For the last five years, I have been working as the global Chief Information Architect of ING. In this role, I am responsible for creating the Information Architecture for ING, which is becoming more and more important as we pursue the ambition of becoming a true data-driven organisation. We have created the ING data lake architecture, which is the main vehicle for ING to implement a fully metadata-driven data landscape, where all the data in the organisation is known. By known we mean not only where the data is, but also the data quality, the meaning, the owner of the data, and the full lineage from where the data comes to life, to any place the data is consumed, either by ING employees or by external parties like our regulators.
What is your involvement with ODPi? Tell us about the role you’ve played, your contributions, goals, and interests.

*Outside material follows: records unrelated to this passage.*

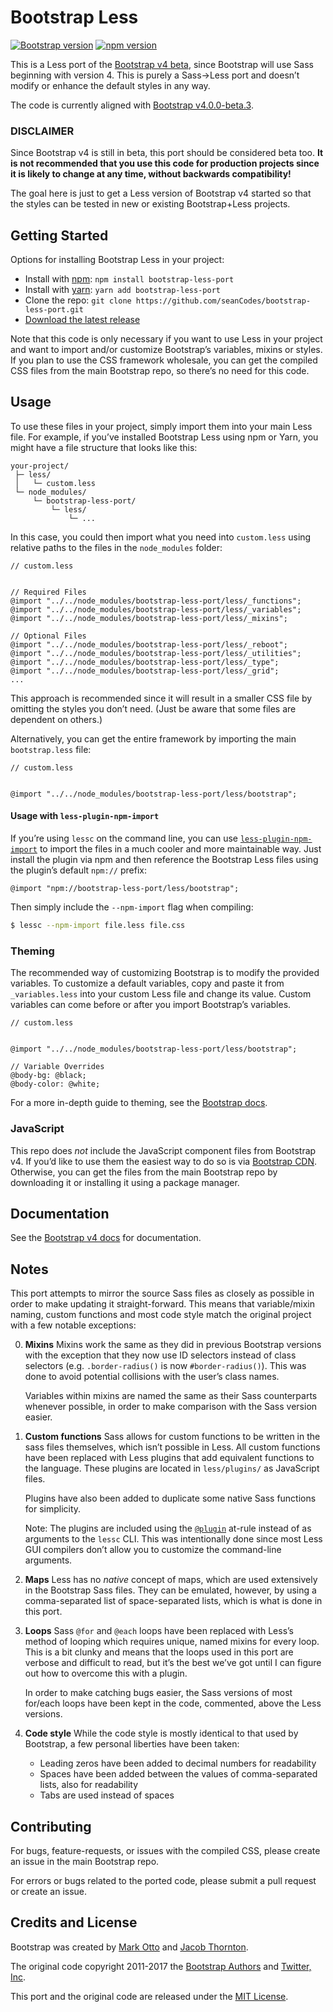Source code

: # Bootstrap Less

[![Bootstrap version](https://img.shields.io/badge/Bootstrap-v4.0.0--beta.3-563d7c.svg?colorA=563d7c&colorB=555555)](https://github.com/twbs/bootstrap/tree/v4.0.0-beta.3)
[![npm version](https://img.shields.io/npm/v/bootstrap-less-port.svg)](https://www.npmjs.com/package/bootstrap-less-port)

This is a Less port of the [Bootstrap v4 beta](http://getbootstrap.com), since Bootstrap will use Sass beginning with version 4. This is purely a Sass→Less port and doesn’t modify or enhance the default styles in any way.

The code is currently aligned with [Bootstrap v4.0.0-beta.3](https://github.com/twbs/bootstrap/tree/v4.0.0-beta.3).


### DISCLAIMER

Since Bootstrap v4 is still in beta, this port should be considered beta too. **It is not recommended that you use this code for production projects since it is likely to change at any time, without backwards compatibility!**

The goal here is just to get a Less version of Bootstrap v4 started so that the styles can be tested in new or existing Bootstrap+Less projects.



## Getting Started

Options for installing Bootstrap Less in your project:

- Install with [npm](https://www.npmjs.com/): `npm install bootstrap-less-port`
- Install with [yarn](https://yarnpkg.com/): `yarn add bootstrap-less-port`
- Clone the repo: `git clone https://github.com/seanCodes/bootstrap-less-port.git`
- [Download the latest release](https://github.com/seanCodes/bootstrap-less-port/archive/master.zip)

Note that this code is only necessary if you want to use Less in your project and want to import and/or customize Bootstrap’s variables, mixins or styles. If you plan to use the CSS framework wholesale, you can get the compiled CSS files from the main Bootstrap repo, so there’s no need for this code.



## Usage

To use these files in your project, simply import them into your main Less file. For example, if you’ve installed Bootstrap Less using npm or Yarn, you might have a file structure that looks like this:

```
your-project/
 ├─ less/
 │   └─ custom.less
 └─ node_modules/
     └─ bootstrap-less-port/
         └─ less/
             └─ ...
```

In this case, you could then import what you need into `custom.less` using relative paths to the files in the `node_modules` folder:

```less
// custom.less


// Required Files
@import "../../node_modules/bootstrap-less-port/less/_functions";
@import "../../node_modules/bootstrap-less-port/less/_variables";
@import "../../node_modules/bootstrap-less-port/less/_mixins";

// Optional Files
@import "../../node_modules/bootstrap-less-port/less/_reboot";
@import "../../node_modules/bootstrap-less-port/less/_utilities";
@import "../../node_modules/bootstrap-less-port/less/_type";
@import "../../node_modules/bootstrap-less-port/less/_grid";
...
```

This approach is recommended since it will result in a smaller CSS file by omitting the styles you don’t need. (Just be aware that some files are dependent on others.)

Alternatively, you can get the entire framework by importing the main `bootstrap.less` file:

```less
// custom.less


@import "../../node_modules/bootstrap-less-port/less/bootstrap";
```

#### Usage with `less-plugin-npm-import`

If you’re using `lessc` on the command line, you can use [`less-plugin-npm-import`](https://github.com/less/less-plugin-npm-import) to import the files in a much cooler and more maintainable way. Just install the plugin via npm and then reference the Bootstrap Less files using the plugin’s default `npm://` prefix:

```less
@import "npm://bootstrap-less-port/less/bootstrap";
```

Then simply include the `--npm-import` flag when compiling:

```bash
$ lessc --npm-import file.less file.css
```


### Theming

The recommended way of customizing Bootstrap is to modify the provided variables. To customize a default variables, copy and paste it from `_variables.less` into your custom Less file and change its value. Custom variables can come before or after you import Bootstrap’s variables.

```less
// custom.less


@import "../../node_modules/bootstrap-less-port/less/bootstrap";

// Variable Overrides
@body-bg: @black;
@body-color: @white;
```

For a more in-depth guide to theming, see the [Bootstrap docs](http://getbootstrap.com/docs/4.0/getting-started/theming/).


### JavaScript

This repo does _not_ include the JavaScript component files from Bootstrap v4. If you’d like to use them the easiest way to do so is via [Bootstrap CDN](https://www.bootstrapcdn.com#quickstartjs4_0_0-beta_2). Otherwise, you can get the files from the main Bootstrap repo by downloading it or installing it using a package manager.


## Documentation

See the [Bootstrap v4 docs](http://getbootstrap.com/docs/4.0/getting-started/introduction/) for documentation.



## Notes

This port attempts to mirror the source Sass files as closely as possible in order to make updating it straight-forward. This means that variable/mixin naming, custom functions and most code style match the original project with a few notable exceptions:

0. **Mixins** Mixins work the same as they did in previous Bootstrap versions with the exception that they now use ID selectors instead of class selectors (e.g. `.border-radius()` is now `#border-radius()`). This was done to avoid potential collisions with the user’s class names.

   Variables within mixins are named the same as their Sass counterparts whenever possible, in order to make comparison with the Sass version easier.

0. **Custom functions** Sass allows for custom functions to be written in the sass files themselves, which isn’t possible in Less. All custom functions have been replaced with Less plugins that add equivalent functions to the language. These plugins are located in `less/plugins/` as JavaScript files.

   Plugins have also been added to duplicate some native Sass functions for simplicity.

   Note: The plugins are included using the [`@plugin`](http://lesscss.org/3.x/features/#plugin-atrules-feature) at-rule instead of as arguments to the `lessc` CLI. This was intentionally done since most Less GUI compilers don’t allow you to customize the command-line arguments.

0. **Maps** Less has no _native_ concept of maps, which are used extensively in the Bootstrap Sass files. They can be emulated, however, by using a comma-separated list of space-separated lists, which is what is done in this port.

0. **Loops** Sass `@for` and `@each` loops have been replaced with Less’s method of looping which requires unique, named mixins for every loop. This is a bit clunky and means that the loops used in this port are verbose and difficult to read, but it’s the best we’ve got until I can figure out how to overcome this with a plugin.

   In order to make catching bugs easier, the Sass versions of most for/each loops have been kept in the code, commented, above the Less versions.

0. **Code style** While the code style is mostly identical to that used by Bootstrap, a few personal liberties have been taken:
   - Leading zeros have been added to decimal numbers for readability
   - Spaces have been added between the values of comma-separated lists, also for readability
   - Tabs are used instead of spaces



## Contributing

For bugs, feature-requests, or issues with the compiled CSS, please create an issue in the main Bootstrap repo.

For errors or bugs related to the ported code, please submit a pull request or create an issue.



## Credits and License

Bootstrap was created by [Mark Otto](https://github.com/mdo) and [Jacob Thornton](https://github.com/fat).

The original code copyright 2011-2017 the [Bootstrap Authors](https://github.com/twbs/bootstrap/graphs/contributors) and [Twitter, Inc](https://twitter.com).

This port and the original code are released under the [MIT License](https://github.com/twbs/bootstrap/blob/master/LICENSE).
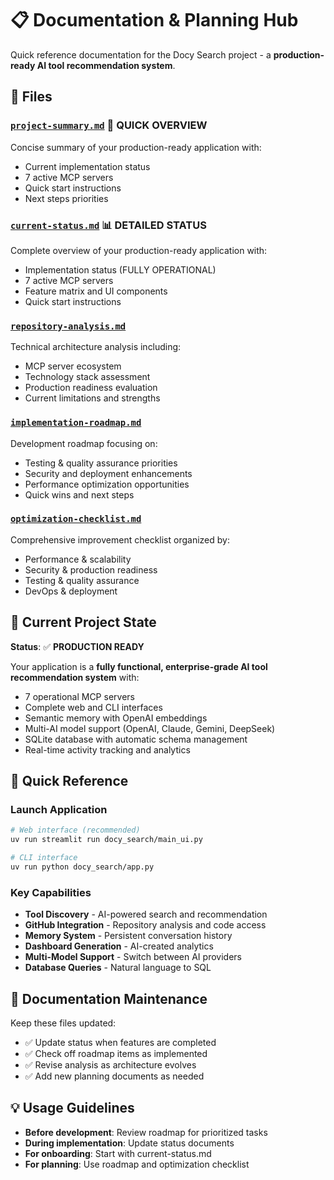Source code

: # 📋 Documentation & Planning Hub

Quick reference documentation for the Docy Search project - a **production-ready AI tool recommendation system**.

## 📁 **Files**

### [`project-summary.md`](project-summary.md) 🎯 **QUICK OVERVIEW**

Concise summary of your production-ready application with:
- Current implementation status
- 7 active MCP servers
- Quick start instructions
- Next steps priorities

### [`current-status.md`](current-status.md) 📊 **DETAILED STATUS**
Complete overview of your production-ready application with:
- Implementation status (FULLY OPERATIONAL)
- 7 active MCP servers
- Feature matrix and UI components
- Quick start instructions

### [`repository-analysis.md`](repository-analysis.md)
Technical architecture analysis including:
- MCP server ecosystem
- Technology stack assessment
- Production readiness evaluation
- Current limitations and strengths

### [`implementation-roadmap.md`](implementation-roadmap.md)
Development roadmap focusing on:
- Testing & quality assurance priorities
- Security and deployment enhancements
- Performance optimization opportunities
- Quick wins and next steps

### [`optimization-checklist.md`](optimization-checklist.md)
Comprehensive improvement checklist organized by:
- Performance & scalability
- Security & production readiness
- Testing & quality assurance
- DevOps & deployment

## 🎯 **Current Project State**

**Status**: ✅ **PRODUCTION READY**

Your application is a **fully functional, enterprise-grade AI tool recommendation system** with:
- 7 operational MCP servers
- Complete web and CLI interfaces
- Semantic memory with OpenAI embeddings
- Multi-AI model support (OpenAI, Claude, Gemini, DeepSeek)
- SQLite database with automatic schema management
- Real-time activity tracking and analytics

## 🚀 **Quick Reference**

### Launch Application
```bash
# Web interface (recommended)
uv run streamlit run docy_search/main_ui.py

# CLI interface
uv run python docy_search/app.py
```

### Key Capabilities
- **Tool Discovery** - AI-powered search and recommendation
- **GitHub Integration** - Repository analysis and code access
- **Memory System** - Persistent conversation history
- **Dashboard Generation** - AI-created analytics
- **Multi-Model Support** - Switch between AI providers
- **Database Queries** - Natural language to SQL

## 🎨 **Documentation Maintenance**

Keep these files updated:
- ✅ Update status when features are completed
- ✅ Check off roadmap items as implemented  
- ✅ Revise analysis as architecture evolves
- ✅ Add new planning documents as needed

## 💡 **Usage Guidelines**

- **Before development**: Review roadmap for prioritized tasks
- **During implementation**: Update status documents
- **For onboarding**: Start with current-status.md
- **For planning**: Use roadmap and optimization checklist

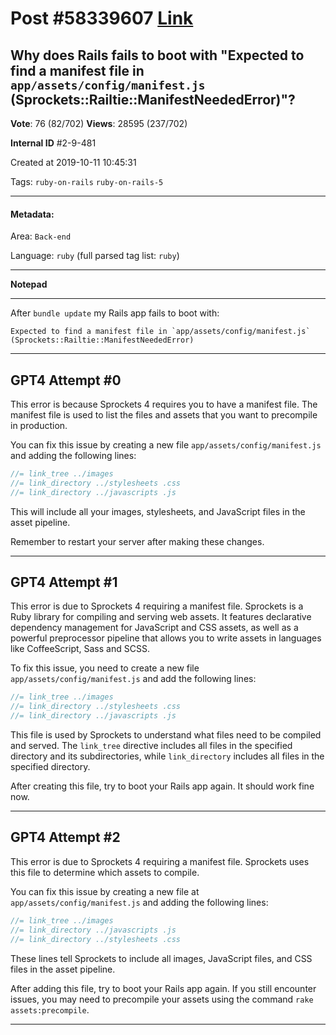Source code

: 
# Post \#58339607 [Link](https://stackoverflow.com/questions/58339607/)

## Why does Rails fails to boot with "Expected to find a manifest file in `app/assets/config/manifest.js` (Sprockets::Railtie::ManifestNeededError)"?

**Vote**: 76 (82/702) **Views**: 28595 (237/702) 

**Internal ID** \#2-9-481

Created at 2019-10-11 10:45:31

Tags: `ruby-on-rails` `ruby-on-rails-5`

----------

#### Metadata:

Area: `Back-end`

Language: `ruby` (full parsed tag list: `ruby`)

----------

**Notepad**


----------

After `bundle update` my Rails app fails to boot with:

```
Expected to find a manifest file in `app/assets/config/manifest.js` (Sprockets::Railtie::ManifestNeededError)
```



----------
        
## GPT4 Attempt \#0

This error is because Sprockets 4 requires you to have a manifest file. The manifest file is used to list the files and assets that you want to precompile in production.

You can fix this issue by creating a new file `app/assets/config/manifest.js` and adding the following lines:

```javascript
//= link_tree ../images
//= link_directory ../stylesheets .css
//= link_directory ../javascripts .js
```

This will include all your images, stylesheets, and JavaScript files in the asset pipeline.

Remember to restart your server after making these changes.

--------

## GPT4 Attempt \#1

This error is due to Sprockets 4 requiring a manifest file. Sprockets is a Ruby library for compiling and serving web assets. It features declarative dependency management for JavaScript and CSS assets, as well as a powerful preprocessor pipeline that allows you to write assets in languages like CoffeeScript, Sass and SCSS.

To fix this issue, you need to create a new file `app/assets/config/manifest.js` and add the following lines:

```javascript
//= link_tree ../images
//= link_directory ../stylesheets .css
//= link_directory ../javascripts .js
```

This file is used by Sprockets to understand what files need to be compiled and served. The `link_tree` directive includes all files in the specified directory and its subdirectories, while `link_directory` includes all files in the specified directory.

After creating this file, try to boot your Rails app again. It should work fine now.

--------

## GPT4 Attempt \#2

This error is due to Sprockets 4 requiring a manifest file. Sprockets uses this file to determine which assets to compile.

You can fix this issue by creating a new file at `app/assets/config/manifest.js` and adding the following lines:

```javascript
//= link_tree ../images
//= link_directory ../javascripts .js
//= link_directory ../stylesheets .css
```

These lines tell Sprockets to include all images, JavaScript files, and CSS files in the asset pipeline.

After adding this file, try to boot your Rails app again. If you still encounter issues, you may need to precompile your assets using the command `rake assets:precompile`.

--------
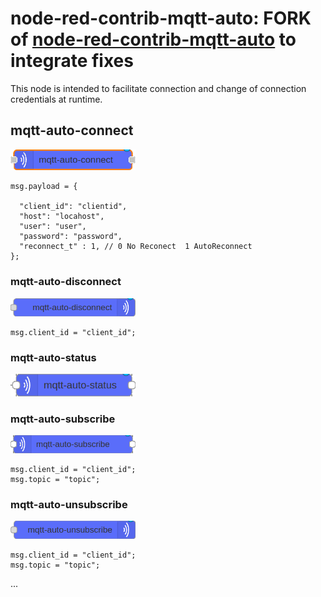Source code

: # node-red-contrib-mqtt-auto: FORK of [node-red-contrib-mqtt-auto](https://github.com/eltonssilva/node-red-contrib-mqtt-auto) to integrate fixes

This node is intended to facilitate connection and change of connection credentials at runtime.

## mqtt-auto-connect

<img src="img/connects.png" width="200" alt="Conectar">

```
msg.payload = {

  "client_id": "clientid",
  "host": "locahost",
  "user": "user",
  "password": "password",
  "reconnect_t" : 1, // 0 No Reconect  1 AutoReconnect
};
```


### mqtt-auto-disconnect

<img src="img/disconnect.png" width="200" alt="Conectar">


```
msg.client_id = "client_id";
```

### mqtt-auto-status

<img src="img/status.png" width="200" alt="Conectar">



### mqtt-auto-subscribe

<img src="img/subscribe.png" width="200" alt="Conectar">


```
msg.client_id = "client_id";
msg.topic = "topic";
```


### mqtt-auto-unsubscribe

<img src="img/unsubscribe.png" width="200" alt="Conectar">

```
msg.client_id = "client_id";
msg.topic = "topic";
```

...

We got involved with ODPi in early 2017. At that time we had started together with IBM and Hortonworks to drive an Open Metadata initiative to define a set of open metadata standards, and build both a reference implementation for an Open Metadata compliant Metadata repository and the Open Metadata Highway. The Open Metadata Highway is a set of (Open Metadata Repository) Services that let different metadata repositories talk to each other in order to exchange metadata. On top of OMRS there is a set of (Open Metadata Access) Services, that enable dedicated applications or UIs specific for different personas in the organisation to consume services from the entire metadata landscape.
ODPi as an existing vendor-neutral organisation came in the picture as the most logical home for this open standard. Apache Atlas was chosen for the reference implementation for an Open Metadata compliant metadata repository, and the Open Metadata Highway was developed as the Egeria project within ODPi.
Why does ING see value in this work that ODPi is providing a vendor-neutral home for?
When ING got involved in driving this Open Metadata initiative, we knew that making such an initiative succeed requires several things. A willingness of several vendors to join together to make it a success. At least one company (preferably more) that represents the consumers of these vendor solutions, to explain the need for such a standard from a consumer perspective. And an open, vendor-neutral and respected community to be a home for the standard.
IBM and Hortonworks were involved from day one representing the vendors. ING took on the role to be the catalyst to bring them together. Not just as a voice of the customer, we decided to sit in the driving seat and have a full team contribute to developing this open standard. ODPi already being a very active group in steering the standardisation around Hadoop distributions seemed the logical choice for a home for the work that we were doing. Both because ODPi already had most of the facilities we needed, and because many of the vendors we wanted to join in this initiative were already a member.
ING also became a full member of ODPi in 2017 to support the valuable work ODPi is doing. We very much value the platform ODPi offers for developing the open standard, but more importantly, we value the community of vendors it brings us, and the exposure we get from ODPi to get the open standard known within a bigger community of both vendors and consumers.
What benefit has ING recognized from its membership with ODPi? What value do you expect to see from your participation?
Our participation in ODPi has already given us the platform to develop the ODPi Egeria open metadata standard. A full team from ING has been actively building the standard on the ODPi infrastructure. As a member, we also get to co-steer the direction of the open metadata initiative, and we benefit from the marketing initiatives from ODPi.
Through the community, we have now also involved SAS in the open metadata initiative, and we are talking to others. We expect ODPi to help us get this initiative known even more, both within the vendor community and with the consumer community.
Once the standard is mature, we see a role for ODPi in validating compliance to the standard, by delivering a test suite. ODPi will also deliver a set of value packs on top of the standard, like a GDPR pack, something we also see a lot of value in.
Tell us what excites you the most personally in regards to the technical work being done in ODPi?
Being a real nerd, I love to develop a new standard by really building it from scratch. Unfortunately, I can’t spend all my days coding anymore, so I am limited to reading some of the code that was developed, and to help drive the architecture and design for Egeria.
Building this standard, in my opinion, will be a game changer for the data industry, once we have a way to govern all data in all systems through the metadata, it will take the maturity of data management and governance to a whole new level. Imagine banks like ING delivering data to our regulators through a set of open formats, with the open metadata format on top. Our regulators having full lineage on where the data originated. It would solve all the challenges companies have today on proving that they are in control.
Companies exchanging data will be able to see where their data is being used, and supply usage agreements with that data in an open format. Data being available everywhere with the full metadata, every data consumer understanding what data they look at, the quality, the definitions, in any technology they use. Imagine customers being able to see exactly where their data is, who has access to it, what consent they have given.
Data privacy by design will truly become feasible through such a standard. And we will not stop at the traditional data landscape, it also extends to APIs, events, all the ways data is made accessible. I believe this standard is the beginning of a transformation in data management, and I think it is a very exciting project to work on.